'Henry James and American Painting' at the Morgan
- NEW YORK, New York
- /
- May 03, 2017
In 1884, Henry James (1843– 1916) wrote in The Art of Fiction:
The analogy between the art of the painter and the art of the novelist is, so far as I am able to see, complete. Their inspiration is the same, their process (allowing for the different quality of the vehicle), is the same, their success is the same. They may learn from each other, they may explain and sustain each other. Their cause is the same, and the honour of one is the honour of another.
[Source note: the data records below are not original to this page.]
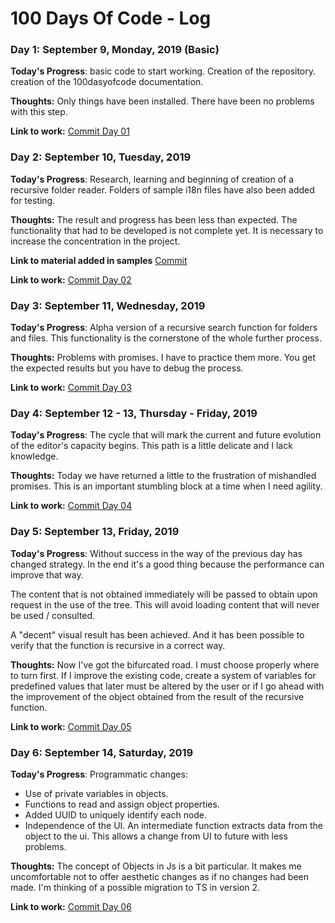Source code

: # 100 Days Of Code - Log

### Day 1: September 9, Monday, 2019  (Basic)
**Today's Progress**: basic code to start working. Creation of the repository. creation of the 100dasyofcode documentation. 

**Thoughts:** Only things have been installed. There have been no problems with this step. 

**Link to work:** [Commit Day 01](https://github.com/Gonzalo2310/i18nEdit/commit/e5f841458e55480bd0590200e6145c27544234f5)

### Day 2: September 10, Tuesday, 2019
**Today's Progress**: Research, learning and beginning of creation of a recursive folder reader. Folders of sample i18n files have also been added for testing.

**Thoughts:** The result and progress has been less than expected. The functionality that had to be developed is not complete yet. It is necessary to increase the concentration in the project. 

**Link to material added in samples** [Commit](https://github.com/Gonzalo2310/i18nEdit/commit/0bc3db3677861ee7f1bf43d9591f1cc7ab60963f)

**Link to work:** [Commit Day 02](https://github.com/Gonzalo2310/i18nEdit/commit/1e974f0047af59b112e86f2cbb02fc421696a54f)

### Day 3: September 11, Wednesday, 2019
**Today's Progress**: Alpha version of a recursive search function for folders and files. This functionality is the cornerstone of the whole further process.

**Thoughts:** Problems with promises. I have to practice them more. You get the expected results but you have to debug the process. 

**Link to work:** [Commit Day 03](https://github.com/Gonzalo2310/i18nEdit/commit/61d5dc1f12aa37c00a4a751ea4d7232428e30673)

### Day 4: September 12 - 13, Thursday - Friday, 2019
**Today's Progress**: The cycle that will mark the current and future evolution of the editor's capacity begins. This path is a little delicate and I lack knowledge.

**Thoughts:** Today we have returned a little to the frustration of mishandled promises. This is an important stumbling block at a time when I need agility.

**Link to work:** [Commit Day 04](https://github.com/Gonzalo2310/i18nEdit/commit/d616f64244e8795c6555fa2b9988a3ad9db0d6c2)

### Day 5: September 13, Friday, 2019
**Today's Progress**: Without success in the way of the previous day has changed strategy. In the end it's a good thing because the performance can improve that way.

The content that is not obtained immediately will be passed to obtain upon request in the use of the tree. This will avoid loading content that will never be used / consulted.

A "decent" visual result has been achieved. And it has been possible to verify that the function is recursive in a correct way.

**Thoughts:** Now I've got the bifurcated road. I must choose properly where to turn first. 
If I improve the existing code, create a system of variables for predefined values that later must be altered by the user or if I go ahead with the improvement of the object obtained from the result of the recursive function.

**Link to work:** [Commit Day 05](https://github.com/Gonzalo2310/i18nEdit/commit/020d3b1c4b22da237c293e145bc034bcf74e6e89)

### Day 6: September 14, Saturday, 2019
**Today's Progress**: Programmatic changes:
* Use of private variables in objects. 
* Functions to read and assign object properties. 
* Added UUID to uniquely identify each node.
* Independence of the UI. An intermediate function extracts data from the object to the ui. This allows a change from UI to future with less problems.

**Thoughts:** The concept of Objects in Js is a bit particular. It makes me uncomfortable not to offer aesthetic changes as if no changes had been made.
I'm thinking of a possible migration to TS in version 2.

**Link to work:** [Commit Day 06](https://github.com/Gonzalo2310/i18nEdit/commit/7b9de7151d117639ee9502a381b7d6df08d4f902)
Henry James and American Painting, opening at the Morgan Library & Museum on June 9, is the first exhibition to explore the author’s deep and lasting interest in the visual arts and their profound impact on the literature he produced. Offering a fresh perspective on the master novelist, the show reveals the importance of James’s friendships with American artists such as John La Farge, John Singer Sargent, and James McNeill Whistler. While the author decided early on that the pictorial arts were not to be the arena in which he would work, the painterly quality of his writing has enthralled readers for over a century.
Co-curated by author Colm Tóibín, whose latest novel House of Names is published this month, and Declan Kiely, head of the museum’s Department of Literary and Historical Manuscripts, the exhibition includes a rich and eclectic selection of more than fifty paintings, drawings, watercolors, sculptures, photographs, manuscripts, letters, and printed books from two dozen museums and private collections in the United States, Great Britain, and Ireland. Together they weave an evocative story of fascinating artistic intersections.
“With its acclaimed collections of art and literature, the Morgan is the perfect place for this exhibition,” said Colin B. Bailey, director of the museum. “The visual arts were part of the bedrock on which Henry James built his house of fiction. He composed the most dramatic moments in his work as though they were framed, as though his characters were placed in light and shade as a painter might pose figures on a canvas.”
THE EXHIBITION
Portraits of Henry James
Henry James was fiercely protective of his privacy and, despite achieving preeminence as a novelist by the end of the nineteenth century, gave only four interviews over the course of his career. He expressed a “dread of the assault of the interviewer.” Nevertheless, he sat for numerous portraits, and was photographed by some of the leading photographers of his day. In less than a decade James used the word “portrait” in three book titles—The Portrait of a Lady (1881), his first literary masterpiece; Portraits of Places (1883), a collection of travel essays; and Partial Portraits (1888), a collection of essays on writers that argued for the inclusion of narrative fiction among the fine arts.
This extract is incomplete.